A common method used in "invisible tutorials" is to present the player with a challenge that is impossible to overcome without using a certain strategy, but becomes trivial if that strategy is employed. This can be a challenge as trivial as "press E to open door", but it can also be a complicated but powerful combination of moves they learned before.
Such an invisible tutorial stage is usually followed by a series of stages where the skill that was just taught gets practiced. This reinforces the knowledge and turns it into muscle memory. For example, when you just taught the player how to open doors, then the next stage should include a whole lot of doors to open, so pressing E as soon as there is a door ahead will become an automatic reflex.
This means that when you design later levels, you can assume that the player is familiar with the mechanics they had to use to complete earlier levels. This allows you to use those mechanics in more challenging and less obvious ways or to introduce mechanics that build upon them.
Now imagine the player skipped those stages that teach and reinforce the knowledge of how to open doors. Now they are in a stage that has a pretty complex puzzle and one element they need to proceed is hidden behind a very inconspicuous door. They aren't aware that doors even can be opened, so they won't be able to reach that element. So they will get frustrated by the seemingly impossible challenge ahead of them.
So by forcing the player to complete the content in your game in a specific order, you can ensure that the player always has all the knowledge they need to properly enjoy the game and have a good game experience. If players gets stuck on certain challenges nevertheless, then that's a sign that you as a designer made a mistake: You didn't properly teach them the skills they need to proceed. Allowing the player to skip that stage would make the problem worse: They don't learn the more advanced skills this stage was supposed to teach them, so the next stage will be an even more frustrating experience for them. The proper solution is usually to insert some obligatory stages in between which provide teaching and practice in the skills the players need to overcome this difficulty spike.
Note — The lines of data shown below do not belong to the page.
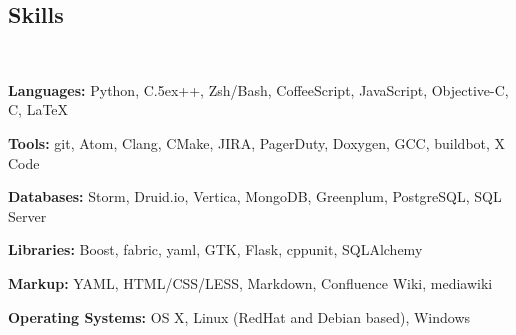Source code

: \documentclass[12pt, tweaklist, line]{res}
\let\tempone\itemize
\let\temptwo\enditemize
\renewenvironment{itemize}{\tempone\vspace{-.15in}\setlength{\topsep}{0pt}\setlength{\itemsep}{3pt}\vspace{-.15in}}{\temptwo}
\def\Cplusplus{{\rm C\raise.5ex\hbox{\small ++}}}
\begin{document}
\begin{resume}
\section{Skills}

~\\ %

\begin{itemize}
\item \textbf{Languages:} Python, \Cplusplus, Zsh/Bash, CoffeeScript, JavaScript, Objective-C, C, \LaTeX
\item \textbf{Tools:} git, Atom, Clang, CMake, JIRA, PagerDuty, Doxygen, GCC, buildbot, X Code
\item \textbf{Databases:} Storm, Druid.io, Vertica, MongoDB, Greenplum, PostgreSQL, SQL Server
\item \textbf{Libraries:} Boost, fabric, yaml, GTK, Flask, cppunit, SQLAlchemy
\item \textbf{Markup:} YAML, HTML/CSS/LESS, Markdown, Confluence Wiki, mediawiki
\item \textbf{Operating Systems:} OS X, Linux (RedHat and Debian based), Windows
\end{itemize}

\end{resume}
\end{document}
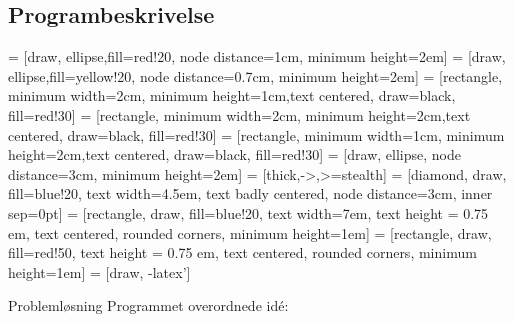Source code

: \subsection{Programbeskrivelse}
\usetikzlibrary{arrows,calc,positioning}

 = [draw, ellipse,fill=red!20, node distance=1cm, minimum height=2em]
 = [draw, ellipse,fill=yellow!20, node distance=0.7cm, minimum height=2em]
 = [rectangle, minimum width=2cm, minimum height=1cm,text centered, draw=black, fill=red!30]
 = [rectangle, minimum width=2cm, minimum height=2cm,text centered, draw=black, fill=red!30]
 = [rectangle, minimum width=1cm, minimum height=2cm,text centered, draw=black, fill=red!30]
 = [draw, ellipse, node distance=3cm, minimum height=2em]
 = [thick,->,>=stealth]
 = [diamond, draw, fill=blue!20, text width=4.5em, text badly centered, node distance=3cm, inner sep=0pt]
 = [rectangle, draw, fill=blue!20, text width=7em, text height = 0.75 em, text centered, rounded corners, minimum height=1em]
 = [rectangle, draw, fill=red!50, text height = 0.75 em, text centered, rounded corners, minimum height=1em]
 = [draw, -latex']


\begin{frame}{Problemløsning}
    Programmet overordnede idé: \newline

\end{frame}
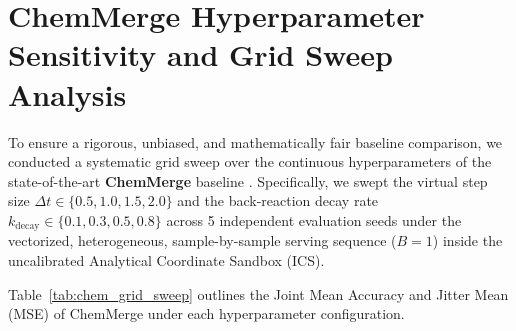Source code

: \documentclass{article}
\theoremstyle{plain}
\theoremstyle{definition}
\theoremstyle{remark}
\begin{document}










\newpage
\appendix
\onecolumn
\section{ChemMerge Hyperparameter Sensitivity and Grid Sweep Analysis}
\label{app:chemmerge_sweep}

To ensure a rigorous, unbiased, and mathematically fair baseline comparison, we conducted a systematic grid sweep over the continuous hyperparameters of the state-of-the-art \textbf{ChemMerge} baseline \cite{chemmerge}. Specifically, we swept the virtual step size $\Delta t \in \{0.5, 1.0, 1.5, 2.0\}$ and the back-reaction decay rate $k_{\text{decay}} \in \{0.1, 0.3, 0.5, 0.8\}$ across 5 independent evaluation seeds under the vectorized, heterogeneous, sample-by-sample serving sequence ($B=1$) inside the uncalibrated Analytical Coordinate Sandbox (ICS).

Table~\ref{tab:chem_grid_sweep} outlines the Joint Mean Accuracy and Jitter Mean (MSE) of ChemMerge under each hyperparameter configuration.
\end{document}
Conclusion: Only let the player skip stages if those stages don't teach them anything they are going to need later. For example, especially difficult "bonus challenges" that require a level of mastery of a certain skill that is beyond what is required to finish any other stages.
However, there is also another reason why players might want to skip stages besides those stages being too difficult: The stage being too easy. The player might have already mastered the skill the stage is supposed to teach and reinforce, so completing it becomes a chore. In that case it might be useful to offer a way to complete such a stage quickly by demonstrating mastery of that skill. For example, a stage that is intended to practice some simple jumping through repetition might be completable instantly by performing a complicated double-walljump-airdash-interrupt technique that actually gets taught a couple stage later.
Adding intentional "skips" like that can also make the game interesting to speedrunners. However, you need to be careful to ensure that the skip only becomes possible if the player definitely mastered everything the stage is supposed to teach them. If the player skips the stage by accident, they might find themselves in a situation where they lack a required skill and get stuck.